So läuft es bei uns wirklich.

Um es gleich vorweg zunehmen: Wir sind alle wahnsinnig glücklich! Tatsächlich könnte ich mir keinen Tag mehr ohne einen der zwei Minimenschen und dem Hundekind vorstellen.

Aber dennoch muss ich sagen, dass jeder mal zu kurz kommt. Absolut natürlich, aber es redet immer keiner davon. Es muss ja immer alles perfekt sein. Perfekt ist es bei uns nicht. War es nicht und wird es auch nie sein.

Dennoch achten wir darauf, dass jeder seine Zeit bekommt. Die kleine Prinzessin zwingt mich zur Langsamkeit.

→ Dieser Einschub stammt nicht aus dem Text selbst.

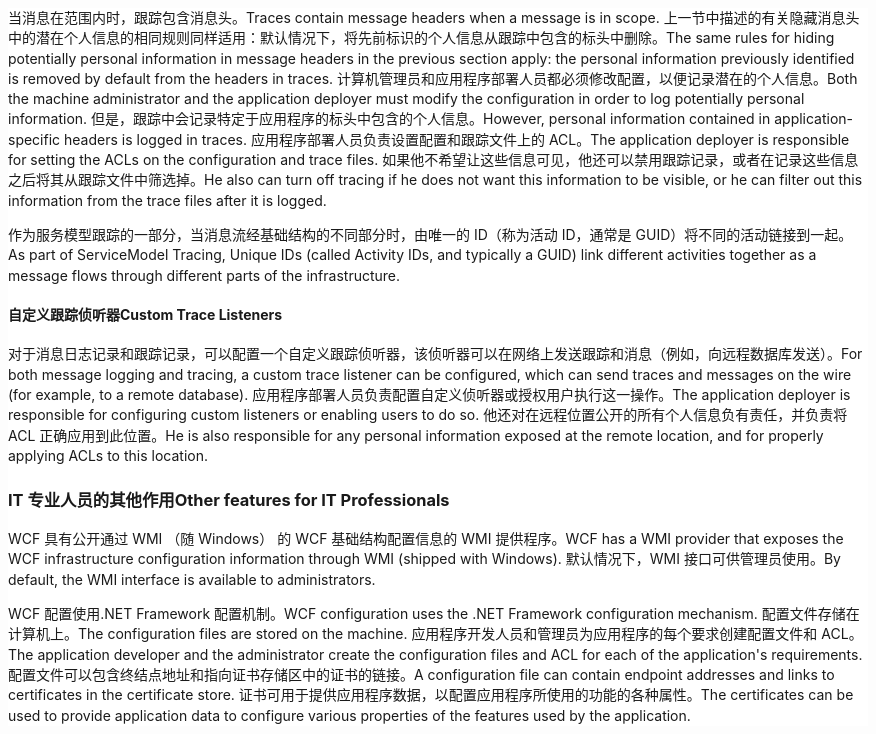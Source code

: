  <span data-ttu-id="f20ff-323">当消息在范围内时，跟踪包含消息头。</span><span class="sxs-lookup"><span data-stu-id="f20ff-323">Traces contain message headers when a message is in scope.</span></span> <span data-ttu-id="f20ff-324">上一节中描述的有关隐藏消息头中的潜在个人信息的相同规则同样适用：默认情况下，将先前标识的个人信息从跟踪中包含的标头中删除。</span><span class="sxs-lookup"><span data-stu-id="f20ff-324">The same rules for hiding potentially personal information in message headers in the previous section apply: the personal information previously identified is removed by default from the headers in traces.</span></span> <span data-ttu-id="f20ff-325">计算机管理员和应用程序部署人员都必须修改配置，以便记录潜在的个人信息。</span><span class="sxs-lookup"><span data-stu-id="f20ff-325">Both the machine administrator and the application deployer must modify the configuration in order to log potentially personal information.</span></span> <span data-ttu-id="f20ff-326">但是，跟踪中会记录特定于应用程序的标头中包含的个人信息。</span><span class="sxs-lookup"><span data-stu-id="f20ff-326">However, personal information contained in application-specific headers is logged in traces.</span></span> <span data-ttu-id="f20ff-327">应用程序部署人员负责设置配置和跟踪文件上的 ACL。</span><span class="sxs-lookup"><span data-stu-id="f20ff-327">The application deployer is responsible for setting the ACLs on the configuration and trace files.</span></span> <span data-ttu-id="f20ff-328">如果他不希望让这些信息可见，他还可以禁用跟踪记录，或者在记录这些信息之后将其从跟踪文件中筛选掉。</span><span class="sxs-lookup"><span data-stu-id="f20ff-328">He also can turn off tracing if he does not want this information to be visible, or he can filter out this information from the trace files after it is logged.</span></span>  
  
 <span data-ttu-id="f20ff-329">作为服务模型跟踪的一部分，当消息流经基础结构的不同部分时，由唯一的 ID（称为活动 ID，通常是 GUID）将不同的活动链接到一起。</span><span class="sxs-lookup"><span data-stu-id="f20ff-329">As part of ServiceModel Tracing, Unique IDs (called Activity IDs, and typically a GUID) link different activities together as a message flows through different parts of the infrastructure.</span></span>  
  
#### <a name="custom-trace-listeners"></a><span data-ttu-id="f20ff-330">自定义跟踪侦听器</span><span class="sxs-lookup"><span data-stu-id="f20ff-330">Custom Trace Listeners</span></span>  
 <span data-ttu-id="f20ff-331">对于消息日志记录和跟踪记录，可以配置一个自定义跟踪侦听器，该侦听器可以在网络上发送跟踪和消息（例如，向远程数据库发送）。</span><span class="sxs-lookup"><span data-stu-id="f20ff-331">For both message logging and tracing, a custom trace listener can be configured, which can send traces and messages on the wire (for example, to a remote database).</span></span> <span data-ttu-id="f20ff-332">应用程序部署人员负责配置自定义侦听器或授权用户执行这一操作。</span><span class="sxs-lookup"><span data-stu-id="f20ff-332">The application deployer is responsible for configuring custom listeners or enabling users to do so.</span></span> <span data-ttu-id="f20ff-333">他还对在远程位置公开的所有个人信息负有责任，并负责将 ACL 正确应用到此位置。</span><span class="sxs-lookup"><span data-stu-id="f20ff-333">He is also responsible for any personal information exposed at the remote location, and for properly applying ACLs to this location.</span></span>  
  
### <a name="other-features-for-it-professionals"></a><span data-ttu-id="f20ff-334">IT 专业人员的其他作用</span><span class="sxs-lookup"><span data-stu-id="f20ff-334">Other features for IT Professionals</span></span>  
 <span data-ttu-id="f20ff-335">WCF 具有公开通过 WMI （随 Windows） 的 WCF 基础结构配置信息的 WMI 提供程序。</span><span class="sxs-lookup"><span data-stu-id="f20ff-335">WCF has a WMI provider that exposes the WCF infrastructure configuration information through WMI (shipped with Windows).</span></span> <span data-ttu-id="f20ff-336">默认情况下，WMI 接口可供管理员使用。</span><span class="sxs-lookup"><span data-stu-id="f20ff-336">By default, the WMI interface is available to administrators.</span></span>  
  
 <span data-ttu-id="f20ff-337">WCF 配置使用.NET Framework 配置机制。</span><span class="sxs-lookup"><span data-stu-id="f20ff-337">WCF configuration uses the .NET Framework configuration mechanism.</span></span> <span data-ttu-id="f20ff-338">配置文件存储在计算机上。</span><span class="sxs-lookup"><span data-stu-id="f20ff-338">The configuration files are stored on the machine.</span></span> <span data-ttu-id="f20ff-339">应用程序开发人员和管理员为应用程序的每个要求创建配置文件和 ACL。</span><span class="sxs-lookup"><span data-stu-id="f20ff-339">The application developer and the administrator create the configuration files and ACL for each of the application's requirements.</span></span> <span data-ttu-id="f20ff-340">配置文件可以包含终结点地址和指向证书存储区中的证书的链接。</span><span class="sxs-lookup"><span data-stu-id="f20ff-340">A configuration file can contain endpoint addresses and links to certificates in the certificate store.</span></span> <span data-ttu-id="f20ff-341">证书可用于提供应用程序数据，以配置应用程序所使用的功能的各种属性。</span><span class="sxs-lookup"><span data-stu-id="f20ff-341">The certificates can be used to provide application data to configure various properties of the features used by the application.</span></span>  
  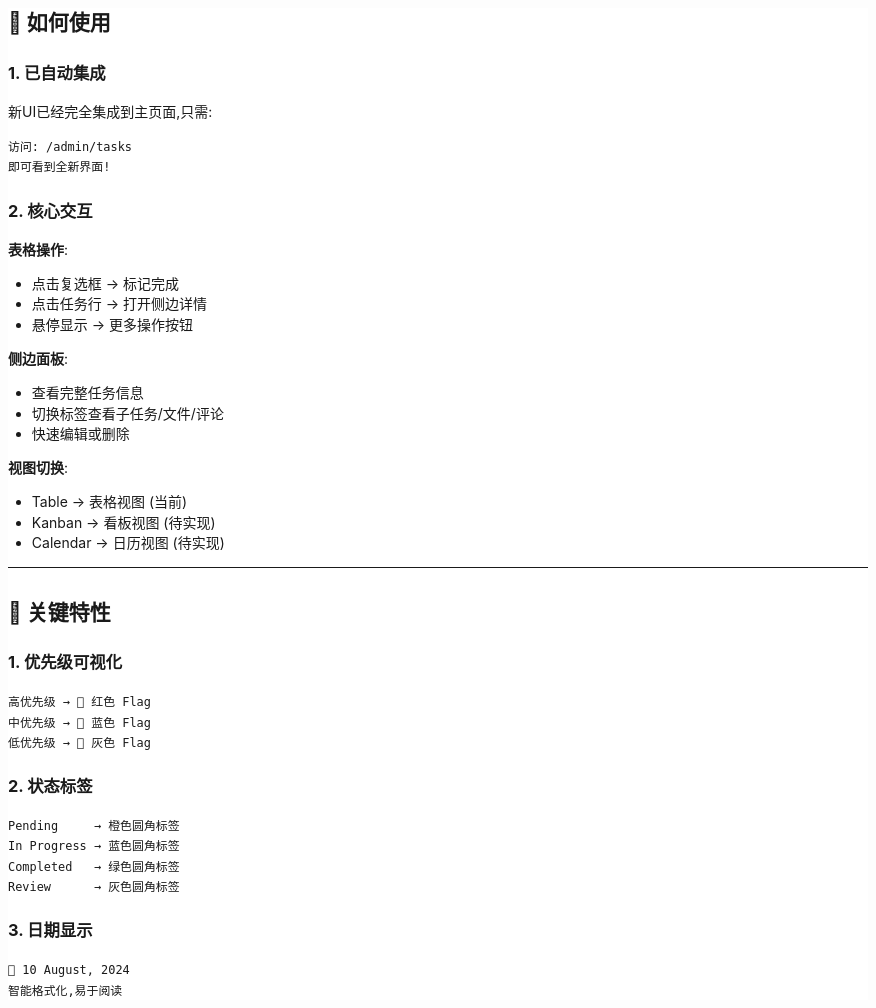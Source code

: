 
## 🚀 如何使用

### 1. 已自动集成
新UI已经完全集成到主页面,只需:
```
访问: /admin/tasks
即可看到全新界面!
```

### 2. 核心交互

**表格操作**:
- 点击复选框 → 标记完成
- 点击任务行 → 打开侧边详情
- 悬停显示 → 更多操作按钮

**侧边面板**:
- 查看完整任务信息
- 切换标签查看子任务/文件/评论
- 快速编辑或删除

**视图切换**:
- Table → 表格视图 (当前)
- Kanban → 看板视图 (待实现)
- Calendar → 日历视图 (待实现)

---

## 🎯 关键特性

### 1. 优先级可视化
```typescript
高优先级 → 🚩 红色 Flag
中优先级 → 🚩 蓝色 Flag  
低优先级 → 🚩 灰色 Flag
```

### 2. 状态标签
```
Pending     → 橙色圆角标签
In Progress → 蓝色圆角标签
Completed   → 绿色圆角标签
Review      → 灰色圆角标签
```

### 3. 日期显示
```
📅 10 August, 2024
智能格式化,易于阅读
```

Sie schläft eigentlich den ganzen Vormittag – wahrscheinlich vor. Sobald der große Bruder nämlich zu Hause ist, wird es laut und da schläft es sich nicht so gut. Und bei ihr muss es leise sein, damit sie schlafen kann und (und das ist der Grund, warum Abby zu kurz kommt) ich muss an ihr liegen. Sobald ich etwas anderes mache ist sie nach einer halben/dreiviertel Stunde wieder wach. Liege ich neben ihr schläft sie stundenlang.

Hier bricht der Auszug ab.